→ **WHAT TO WORK ON**:
Where does the string "their" occur in the records below? Copy every line that holds it.

→ **Stored data**:
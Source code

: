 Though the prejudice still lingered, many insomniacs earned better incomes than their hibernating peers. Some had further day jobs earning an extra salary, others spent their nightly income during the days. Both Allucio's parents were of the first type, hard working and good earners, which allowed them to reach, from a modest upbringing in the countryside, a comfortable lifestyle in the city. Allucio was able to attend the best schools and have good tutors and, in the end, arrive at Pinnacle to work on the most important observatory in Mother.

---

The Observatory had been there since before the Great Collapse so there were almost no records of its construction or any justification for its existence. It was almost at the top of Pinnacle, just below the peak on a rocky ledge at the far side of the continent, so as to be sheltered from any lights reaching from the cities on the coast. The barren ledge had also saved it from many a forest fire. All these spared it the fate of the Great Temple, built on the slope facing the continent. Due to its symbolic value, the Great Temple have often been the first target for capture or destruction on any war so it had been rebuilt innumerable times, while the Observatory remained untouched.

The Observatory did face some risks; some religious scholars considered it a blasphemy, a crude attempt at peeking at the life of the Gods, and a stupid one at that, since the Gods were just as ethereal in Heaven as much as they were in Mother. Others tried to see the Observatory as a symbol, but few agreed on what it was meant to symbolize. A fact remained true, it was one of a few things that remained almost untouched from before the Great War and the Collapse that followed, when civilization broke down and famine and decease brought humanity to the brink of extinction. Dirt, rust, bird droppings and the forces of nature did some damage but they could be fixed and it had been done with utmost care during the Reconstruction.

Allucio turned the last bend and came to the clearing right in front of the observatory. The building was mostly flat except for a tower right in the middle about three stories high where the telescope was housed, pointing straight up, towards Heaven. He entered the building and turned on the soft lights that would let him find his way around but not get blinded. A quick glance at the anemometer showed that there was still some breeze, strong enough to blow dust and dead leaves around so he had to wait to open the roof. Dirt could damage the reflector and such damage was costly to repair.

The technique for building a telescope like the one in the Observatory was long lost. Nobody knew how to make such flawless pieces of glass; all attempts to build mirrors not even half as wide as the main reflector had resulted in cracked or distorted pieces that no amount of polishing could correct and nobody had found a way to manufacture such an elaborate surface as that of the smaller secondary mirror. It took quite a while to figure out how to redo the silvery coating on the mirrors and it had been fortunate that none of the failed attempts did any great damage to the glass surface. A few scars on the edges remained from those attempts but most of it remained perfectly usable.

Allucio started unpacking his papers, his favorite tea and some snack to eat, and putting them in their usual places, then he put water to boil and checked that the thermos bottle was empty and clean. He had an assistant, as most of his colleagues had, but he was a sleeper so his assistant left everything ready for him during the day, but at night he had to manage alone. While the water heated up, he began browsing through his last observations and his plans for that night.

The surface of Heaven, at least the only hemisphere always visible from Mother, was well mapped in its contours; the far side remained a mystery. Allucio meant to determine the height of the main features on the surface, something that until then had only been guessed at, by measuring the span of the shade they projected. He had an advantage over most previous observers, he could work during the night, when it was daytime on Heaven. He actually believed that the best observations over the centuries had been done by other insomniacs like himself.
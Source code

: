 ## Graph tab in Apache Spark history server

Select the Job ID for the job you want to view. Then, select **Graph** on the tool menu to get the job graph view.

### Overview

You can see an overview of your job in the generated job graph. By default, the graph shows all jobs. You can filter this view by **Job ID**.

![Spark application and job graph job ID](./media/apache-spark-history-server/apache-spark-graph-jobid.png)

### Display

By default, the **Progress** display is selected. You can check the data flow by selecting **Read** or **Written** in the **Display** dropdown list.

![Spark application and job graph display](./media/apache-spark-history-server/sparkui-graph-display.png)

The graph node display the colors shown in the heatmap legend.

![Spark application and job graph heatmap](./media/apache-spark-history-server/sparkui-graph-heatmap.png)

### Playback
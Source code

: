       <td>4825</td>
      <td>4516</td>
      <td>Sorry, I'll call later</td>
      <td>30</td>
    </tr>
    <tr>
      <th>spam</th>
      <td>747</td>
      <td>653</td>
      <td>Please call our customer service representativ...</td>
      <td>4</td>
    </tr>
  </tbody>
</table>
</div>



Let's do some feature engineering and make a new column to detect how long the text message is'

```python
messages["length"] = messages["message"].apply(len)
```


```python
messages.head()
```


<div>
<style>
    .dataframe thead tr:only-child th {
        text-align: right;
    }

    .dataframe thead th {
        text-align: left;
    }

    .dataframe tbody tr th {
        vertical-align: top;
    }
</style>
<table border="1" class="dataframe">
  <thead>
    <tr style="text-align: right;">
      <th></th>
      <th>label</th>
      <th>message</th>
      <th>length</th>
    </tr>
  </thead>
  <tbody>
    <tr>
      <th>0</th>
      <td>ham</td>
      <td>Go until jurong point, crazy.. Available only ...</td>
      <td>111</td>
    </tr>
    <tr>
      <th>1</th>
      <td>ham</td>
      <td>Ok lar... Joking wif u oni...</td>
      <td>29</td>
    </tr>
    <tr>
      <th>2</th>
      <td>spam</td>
...
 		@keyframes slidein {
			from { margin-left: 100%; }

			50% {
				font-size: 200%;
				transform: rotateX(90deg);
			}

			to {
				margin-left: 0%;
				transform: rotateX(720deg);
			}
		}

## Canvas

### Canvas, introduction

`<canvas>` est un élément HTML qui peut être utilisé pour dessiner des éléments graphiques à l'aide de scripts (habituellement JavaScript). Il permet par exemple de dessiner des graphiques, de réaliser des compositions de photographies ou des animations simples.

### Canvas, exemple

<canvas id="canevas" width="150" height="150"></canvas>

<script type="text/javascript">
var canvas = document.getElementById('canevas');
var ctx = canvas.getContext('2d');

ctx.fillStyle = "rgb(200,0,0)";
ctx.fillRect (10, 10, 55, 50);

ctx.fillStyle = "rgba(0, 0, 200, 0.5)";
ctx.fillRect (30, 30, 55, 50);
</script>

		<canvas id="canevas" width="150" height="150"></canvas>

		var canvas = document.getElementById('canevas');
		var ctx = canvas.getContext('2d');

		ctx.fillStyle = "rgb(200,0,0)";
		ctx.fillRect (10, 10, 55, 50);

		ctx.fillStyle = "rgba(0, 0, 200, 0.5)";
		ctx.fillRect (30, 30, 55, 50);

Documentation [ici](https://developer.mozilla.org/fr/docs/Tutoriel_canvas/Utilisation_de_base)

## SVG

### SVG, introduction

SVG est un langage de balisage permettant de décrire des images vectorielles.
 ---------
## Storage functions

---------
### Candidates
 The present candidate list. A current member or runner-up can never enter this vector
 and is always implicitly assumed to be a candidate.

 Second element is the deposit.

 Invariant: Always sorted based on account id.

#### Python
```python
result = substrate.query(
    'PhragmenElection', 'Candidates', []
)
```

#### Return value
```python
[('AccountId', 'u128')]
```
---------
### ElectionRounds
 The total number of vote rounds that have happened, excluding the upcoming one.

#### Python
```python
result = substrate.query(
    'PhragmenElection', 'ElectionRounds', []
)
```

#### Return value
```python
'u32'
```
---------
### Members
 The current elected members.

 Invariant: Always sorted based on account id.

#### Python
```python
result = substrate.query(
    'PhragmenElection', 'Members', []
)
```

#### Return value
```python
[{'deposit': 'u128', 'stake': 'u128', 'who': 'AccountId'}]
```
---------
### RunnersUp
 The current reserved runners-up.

→ **RESPONSE AREA**:
: Though the prejudice still lingered, many insomniacs earned better incomes than their hibernating peers. Some had further day jobs earning an extra salary, others spent their nightly income during the days. Both Allucio's parents were of the first type, hard working and good earners, which allowed them to reach, from a modest upbringing in the countryside, a comfortable lifestyle in the city. Allucio was able to attend the best schools and have good tutors and, in the end, arrive at Pinnacle to work on the most important observatory in Mother.
Allucio started unpacking his papers, his favorite tea and some snack to eat, and putting them in their usual places, then he put water to boil and checked that the thermos bottle was empty and clean. He had an assistant, as most of his colleagues had, but he was a sleeper so his assistant left everything ready for him during the day, but at night he had to manage alone. While the water heated up, he began browsing through his last observations and his plans for that night.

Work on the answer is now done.